§ Activity
Write out, word for word, only the lines from the one containing "is Network Delay" through the final line of the data.

§ Extracted material
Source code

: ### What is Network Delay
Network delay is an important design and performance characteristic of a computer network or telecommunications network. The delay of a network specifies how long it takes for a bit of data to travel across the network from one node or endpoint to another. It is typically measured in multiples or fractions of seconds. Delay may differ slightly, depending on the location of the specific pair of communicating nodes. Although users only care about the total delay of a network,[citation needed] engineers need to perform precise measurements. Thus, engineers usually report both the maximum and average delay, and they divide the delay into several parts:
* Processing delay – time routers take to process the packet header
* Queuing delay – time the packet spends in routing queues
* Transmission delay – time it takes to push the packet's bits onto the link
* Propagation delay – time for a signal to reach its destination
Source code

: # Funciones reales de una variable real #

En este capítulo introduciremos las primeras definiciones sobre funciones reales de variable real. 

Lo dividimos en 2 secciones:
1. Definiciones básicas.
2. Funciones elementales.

§ Written answer
: ### What is Network Delay
Network delay is an important design and performance characteristic of a computer network or telecommunications network. The delay of a network specifies how long it takes for a bit of data to travel across the network from one node or endpoint to another. It is typically measured in multiples or fractions of seconds. Delay may differ slightly, depending on the location of the specific pair of communicating nodes. Although users only care about the total delay of a network,[citation needed] engineers need to perform precise measurements. Thus, engineers usually report both the maximum and average delay, and they divide the delay into several parts:
* Processing delay – time routers take to process the packet header
* Queuing delay – time the packet spends in routing queues
* Transmission delay – time it takes to push the packet's bits onto the link
* Propagation delay – time for a signal to reach its destination
Source code

: # Funciones reales de una variable real #

En este capítulo introduciremos las primeras definiciones sobre funciones reales de variable real. 

Lo dividimos en 2 secciones:
1. Definiciones básicas.
2. Funciones elementales.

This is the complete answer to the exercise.